Uday Saddam Hussein al-Tikriti, nascido em 18 de junho de 1964, em Tikrit, no Iraque, foi o filho mais velho do então presidente iraquiano Saddam Hussein e de Sajida Talfah.

Sua trajetória ficou marcada por uma combinação de privilégios extremos, comportamento instável e um histórico de abusos que o tornaram uma das figuras mais temidas e controversas do regime.

Desde jovem, Uday foi educado dentro de uma estrutura de poder que lhe garantia influência direta sobre instituições-chave do país. Formado em engenharia pela Universidade de Bagdá, rapidamente assumiu posições estratégicas, sobretudo no controle da mídia estatal.

Sob sua direção, veículos como o jornal Babel e emissoras voltadas ao público jovem passaram a funcionar como instrumentos de propaganda, reforçando a imagem do regime e consolidando sua presença na vida cotidiana dos iraquianos.

Em 1992, ao assumir a presidência do Sindicato dos Jornalistas, ampliou ainda mais esse domínio, moldando narrativas e silenciando vozes dissidentes. Apesar dessa projeção institucional, sua conduta pessoal gerava temor generalizado.

Uday era amplamente conhecido por atitudes violentas, impulsivas e imprevisíveis. Relatos apontam para agressões físicas, extorsões e abusos cometidos sob a proteção de sua posição.

Esse comportamento não se restringia a opositores políticos, mas atingia também aliados e funcionários próximos, criando um ambiente de constante tensão.

Um dos episódios mais emblemáticos ocorreu em 1988, durante um jantar oficial que contava com a presença de Suzanne Mubarak. Em um acesso de fúria, Uday assassinou Kamel Hana Gegeo, assistente próximo de seu pai.

O episódio, associado ao consumo excessivo de álcool, causou forte repercussão interna e marcou um ponto de inflexão em sua relação com Saddam, que passou a enxergar o filho como um fator de instabilidade.

Em 1996, Uday sofreu um atentado em Bagdá que o deixou gravemente ferido.
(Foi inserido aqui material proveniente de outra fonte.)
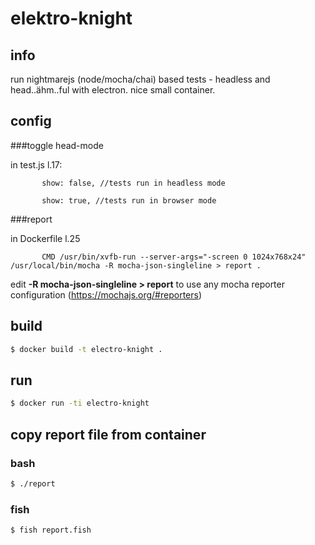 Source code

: # elektro-knight

## info

run nightmarejs (node/mocha/chai) based tests - headless and head..ähm..ful with electron.
nice small container.

## config

###toggle head-mode

in test.js l.17:

```
       show: false, //tests run in headless mode
```

```
       show: true, //tests run in browser mode
```

###report

in Dockerfile l.25 

```
       CMD /usr/bin/xvfb-run --server-args="-screen 0 1024x768x24" /usr/local/bin/mocha -R mocha-json-singleline > report .
```

edit **-R mocha-json-singleline > report** to use any mocha reporter configuration (https://mochajs.org/#reporters)

## build

```sh
$ docker build -t electro-knight .
```

## run
```sh
$ docker run -ti electro-knight
```

## copy report file from container
### bash
```sh
$ ./report
```
### fish
```sh
$ fish report.fish
```

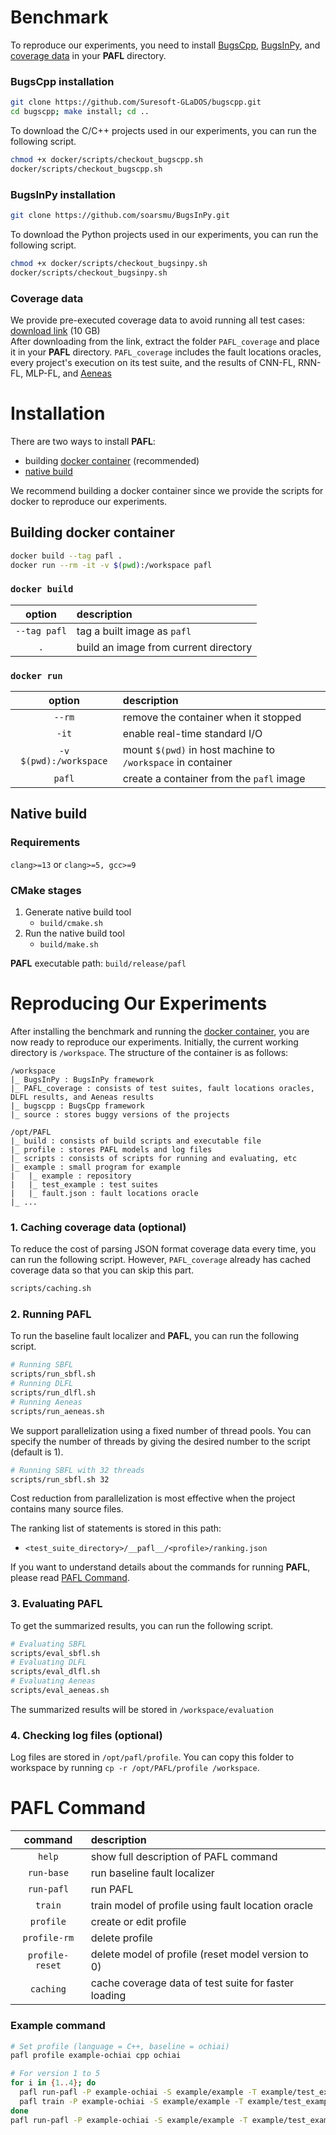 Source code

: # Benchmark
To reproduce our experiments, you need to install [BugsCpp](https://github.com/Suresoft-GLaDOS/bugscpp.git),
[BugsInPy](https://github.com/soarsmu/BugsInPy.git), and [coverage data](#coverage-data) in your **PAFL** directory.

### BugsCpp installation
```sh
git clone https://github.com/Suresoft-GLaDOS/bugscpp.git
cd bugscpp; make install; cd ..
```
To download the C/C++ projects used in our experiments, you can run the following script.
```sh
chmod +x docker/scripts/checkout_bugscpp.sh
docker/scripts/checkout_bugscpp.sh
```

### BugsInPy installation
```sh
git clone https://github.com/soarsmu/BugsInPy.git
```
To download the Python projects used in our experiments, you can run the following script.
```sh
chmod +x docker/scripts/checkout_bugsinpy.sh
docker/scripts/checkout_bugsinpy.sh
```

### Coverage data
We provide pre-executed coverage data to avoid running all test cases: [download link](https://figshare.com/s/1ddbc7dad6d792d1d4dc) (10 GB)\
After downloading from the link, extract the folder `PAFL_coverage` and place it in your **PAFL** directory.
`PAFL_coverage` includes the fault locations oracles, every project's execution on its test suite, and the results of CNN-FL, RNN-FL, MLP-FL, and [Aeneas](https://github.com/ICSE2022FL/ICSE2022FLCode.git)



# Installation
There are two ways to install **PAFL**: 
- building [docker container](#building-docker-container) (recommended)
- [native build](#native-build)

We recommend building a docker container since we provide the scripts for docker to reproduce our experiments.

## Building docker container
```sh
docker build --tag pafl .
docker run --rm -it -v $(pwd):/workspace pafl
```
### `docker build`
| option       | description                           |
| :----------: | :------------------------------------ |
| `--tag pafl` | tag a built image as `pafl`           |
| `.`          | build an image from current directory |
### `docker run`
| option                 | description                                                 |
| :--------------------: | :---------------------------------------------------------- |
| `--rm`                 | remove the container when it stopped                        |
| `-it`                  | enable real-time standard I/O                               |
| `-v $(pwd):/workspace` | mount `$(pwd)` in host machine to `/workspace` in container |
| `pafl`                 | create a container from the `pafl` image                    |


## Native build
### Requirements
`clang>=13` or `clang>=5, gcc>=9`
### CMake stages
1. Generate native build tool
	- `build/cmake.sh`
2. Run the native build tool
	- `build/make.sh`

**PAFL** executable path: `build/release/pafl`



# Reproducing Our Experiments
After installing the benchmark and running the [docker container](#building-docker-container), you are now ready to reproduce our experiments.
Initially, the current working directory is `/workspace`.
The structure of the container is as follows:
```
/workspace
|_ BugsInPy : BugsInPy framework
|_ PAFL_coverage : consists of test suites, fault locations oracles, DLFL results, and Aeneas results
|_ bugscpp : BugsCpp framework
|_ source : stores buggy versions of the projects

/opt/PAFL
|_ build : consists of build scripts and executable file
|_ profile : stores PAFL models and log files
|_ scripts : consists of scripts for running and evaluating, etc
|_ example : small program for example
|	|_ example : repository
|	|_ test_example : test suites
|	|_ fault.json : fault locations oracle
|_ ...
```

### 1. Caching coverage data (optional)
To reduce the cost of parsing JSON format coverage data every time, you can run the following script.
However, `PAFL_coverage` already has cached coverage data so that you can skip this part.
```sh
scripts/caching.sh
```

### 2. Running PAFL
To run the baseline fault localizer and **PAFL**, you can run the following script.
```sh
# Running SBFL
scripts/run_sbfl.sh
# Running DLFL
scripts/run_dlfl.sh
# Running Aeneas
scripts/run_aeneas.sh
```
We support parallelization using a fixed number of thread pools.
You can specify the number of threads by giving the desired number to the script (default is 1).
```sh
# Running SBFL with 32 threads
scripts/run_sbfl.sh 32
```
Cost reduction from parallelization is most effective when the project contains many source files.

The ranking list of statements is stored in this path: 
- `<test_suite_directory>/__pafl__/<profile>/ranking.json`

If you want to understand details about the commands for running **PAFL**, please read [PAFL Command](#pafl-command).

### 3. Evaluating PAFL
To get the summarized results, you can run the following script.
```sh
# Evaluating SBFL
scripts/eval_sbfl.sh
# Evaluating DLFL
scripts/eval_dlfl.sh
# Evaluating Aeneas
scripts/eval_aeneas.sh
```
The summarized results will be stored in `/workspace/evaluation`

### 4. Checking log files (optional)
Log files are stored in `/opt/pafl/profile`.
You can copy this folder to workspace by running `cp -r /opt/PAFL/profile /workspace`.



# PAFL Command
|     command     | description |
|:---------------:|:------------|
| `help`          | show full description of PAFL command |
| `run-base`      | run baseline fault localizer |
| `run-pafl`      | run PAFL |
| `train`         | train model of profile using fault location oracle |
| `profile`       | create or edit profile |
| `profile-rm`    | delete profile |
| `profile-reset` | delete model of profile (reset model version to 0) |
| `caching`       | cache coverage data of test suite for faster loading |

### Example command
```sh
# Set profile (language = C++, baseline = ochiai)
pafl profile example-ochiai cpp ochiai

# For version 1 to 5
for i in {1..4}; do
  pafl run-pafl -P example-ochiai -S example/example -T example/test_example/buggy-$i
  pafl train -P example-ochiai -S example/example -T example/test_example/buggy-$i -O example/fault.json
done
pafl run-pafl -P example-ochiai -S example/example -T example/test_example/buggy-5
```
O ataque, atribuído a rivais políticos ou disputas internas, resultou em sequelas físicas permanentes, comprometendo sua mobilidade.
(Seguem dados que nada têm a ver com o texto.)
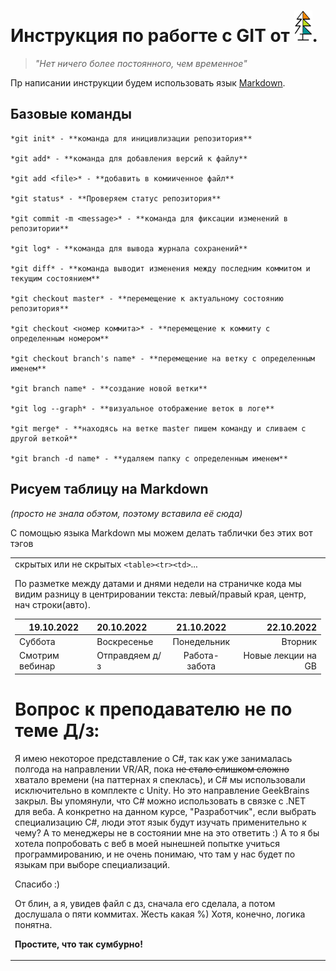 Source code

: # Инструкция по рабогте с GIT от  ![Картинка](elkah50.png).

                                     
>_"Нет ничего более постоянного, чем временное"_
 
Пр написании инструкции будем использовать язык 
[Markdown](https://ru.wikipedia.org/wiki/Markdown).

## Базовые команды

```
*git init* - **команда для иницивлизации репозитория**

*git add* - **команда для добавления версий к файлу**

*git add <file>* - **добавить в комииченное файл**

*git status* - **Проверяем статус репозитория**

*git commit -m <message>* - **команда для фиксации изменений в репозитории**

*git log* - **команда для вывода журнала сохранений**

*git diff* - **команда выводит изменения между последним коммитом и текущим состоянием**

*git checkout master* - **перемещение к актуальному состоянию репозитория**

*git checkout <номер коммита>* - **перемещение к коммиту с определенным номером**

*git checkout branch's name* - **перемещение на ветку с определенным именем**

*git branch name* - **создание новой ветки**

*git log --graph* - **визуальное отображение веток в логе**

*git merge* - **находясь на ветке master пишем команду и сливаем с другой веткой**

*git branch -d name* - **удаляем папку с определенным именем**
```

## Рисуем таблицу на Markdown

_(просто не знала обэтом, поэтому вставила её сюда)_

С помощью языка Markdown мы можем делать таблички без этих вот тэгов <table><tr><td> скрытых или не скрытых `<table><tr><td>`...

По разметке между датами и днями недели на страничке кода мы видим разницу в центрировании текста:
левый/правый края, центр, нач строки(авто).

|    19.10.2022    | 20.10.2022   |  21.10.2022  |   22.10.2022 |
|------------------------|:-----------------------|:------------------:|------------------------:|
| Суббота | Воскресенье | Понедельник | Вторник |
| Смотрим вебинар                | Отправдяем д/з                |      Работа-забота       |                 Новые лекции на GB |

# Вопрос к преподавателю не по теме  Д/з:

Я имею некоторое представление о С#, так как уже занималась полгода на направлении VR/AR, пока ~~не стало слишком сложно~~ хватало времени (на паттернах я спеклась), и С# мы использовали исключительно в комплекте с Unity. Но это направление GeekBrains закрыл. Вы упомянули, что С# можно использовать в связке с .NET для веба. А конкретно на данном курсе, "Разработчик", если выбрать специализацию C#, люди этот язык будут изучать применительно к чему? А то менеджеры не в состоянии мне на это ответить :) А то я бы хотела попробовать с веб в моей нынешней попытке учиться программированию, и не очень понимаю, что там у нас будет по языкам при выборе специализаций.

Спасибо :)



От блин, а я, увидев файл с дз, сначала его сделала, а потом дослушала о пяти коммитах. Жесть какая %)
Хотя, конечно, логика понятна.

**Простите, что так сумбурно!**
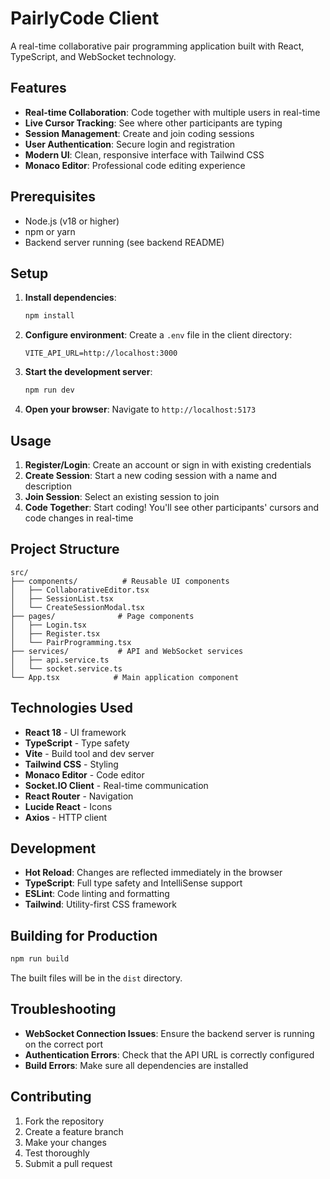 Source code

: # PairlyCode Client

A real-time collaborative pair programming application built with React, TypeScript, and WebSocket technology.

## Features

- **Real-time Collaboration**: Code together with multiple users in real-time
- **Live Cursor Tracking**: See where other participants are typing
- **Session Management**: Create and join coding sessions
- **User Authentication**: Secure login and registration
- **Modern UI**: Clean, responsive interface with Tailwind CSS
- **Monaco Editor**: Professional code editing experience

## Prerequisites

- Node.js (v18 or higher)
- npm or yarn
- Backend server running (see backend README)

## Setup

1. **Install dependencies**:

   ```bash
   npm install
   ```

2. **Configure environment**:
   Create a `.env` file in the client directory:

   ```
   VITE_API_URL=http://localhost:3000
   ```

3. **Start the development server**:

   ```bash
   npm run dev
   ```

4. **Open your browser**:
   Navigate to `http://localhost:5173`

## Usage

1. **Register/Login**: Create an account or sign in with existing credentials
2. **Create Session**: Start a new coding session with a name and description
3. **Join Session**: Select an existing session to join
4. **Code Together**: Start coding! You'll see other participants' cursors and code changes in real-time

## Project Structure

```
src/
├── components/          # Reusable UI components
│   ├── CollaborativeEditor.tsx
│   ├── SessionList.tsx
│   └── CreateSessionModal.tsx
├── pages/              # Page components
│   ├── Login.tsx
│   ├── Register.tsx
│   └── PairProgramming.tsx
├── services/           # API and WebSocket services
│   ├── api.service.ts
│   └── socket.service.ts
└── App.tsx            # Main application component
```

## Technologies Used

- **React 18** - UI framework
- **TypeScript** - Type safety
- **Vite** - Build tool and dev server
- **Tailwind CSS** - Styling
- **Monaco Editor** - Code editor
- **Socket.IO Client** - Real-time communication
- **React Router** - Navigation
- **Lucide React** - Icons
- **Axios** - HTTP client

## Development

- **Hot Reload**: Changes are reflected immediately in the browser
- **TypeScript**: Full type safety and IntelliSense support
- **ESLint**: Code linting and formatting
- **Tailwind**: Utility-first CSS framework

## Building for Production

```bash
npm run build
```

The built files will be in the `dist` directory.

## Troubleshooting

- **WebSocket Connection Issues**: Ensure the backend server is running on the correct port
- **Authentication Errors**: Check that the API URL is correctly configured
- **Build Errors**: Make sure all dependencies are installed

## Contributing

1. Fork the repository
2. Create a feature branch
3. Make your changes
4. Test thoroughly
5. Submit a pull request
Esse episódio contribuiu para seu afastamento gradual das decisões centrais do regime, abrindo espaço para seu irmão mais novo, Qusay Hussein, considerado mais discreto e confiável, assumir papel de destaque como possível sucessor.

Mesmo após perder influência política, Uday manteve um estilo de vida marcado pelo luxo e pela ostentação. Cercado por carros de alto padrão, propriedades extravagantes e até um zoológico particular com animais exóticos, sua realidade contrastava fortemente com as dificuldades enfrentadas pela população iraquiana, especialmente após as sanções internacionais impostas ao país depois da Guerra do Golfo.

Outro aspecto que ilustra o clima de paranoia ao seu redor foi o uso de um sósia, Latif Yahia, que teria sido forçado a assumir sua identidade em situações de risco.

A experiência foi relatada no livro O Dublê do Diabo, posteriormente adaptado para o cinema no filme O Dublê do Diabo, contribuindo para difundir internacionalmente a imagem de Uday como uma figura instável e perigosa.

Com a invasão do Iraque pelos Estados Unidos em 2003, o regime de Saddam Hussein entrou em colapso. Uday e Qusay tornaram-se alvos prioritários das forças da coalizão.

Em 22 de julho daquele ano, ambos foram localizados em Mosul, onde estavam escondidos. Após um intenso confronto armado que durou várias horas, Uday, Qusay, o filho deste, Mustapha, e um guarda-costas foram mortos.

A operação foi amplamente divulgada e considerada um marco simbólico no desmantelamento da antiga liderança iraquiana. A morte de Uday representou, para muitos, o fim de um período de medo e repressão, mas também evidenciou a fragilidade de um sistema baseado na concentração de poder e na lealdade familiar.

Sua história permanece como um retrato extremo dos riscos associados à impunidade e ao autoritarismo. Até hoje, o nome de Uday Hussein é lembrado como sinônimo de excesso, violência e abuso de poder — um legado que continua a servir como alerta sobre os perigos de estruturas políticas que carecem de limites institucionais e responsabilidade pública.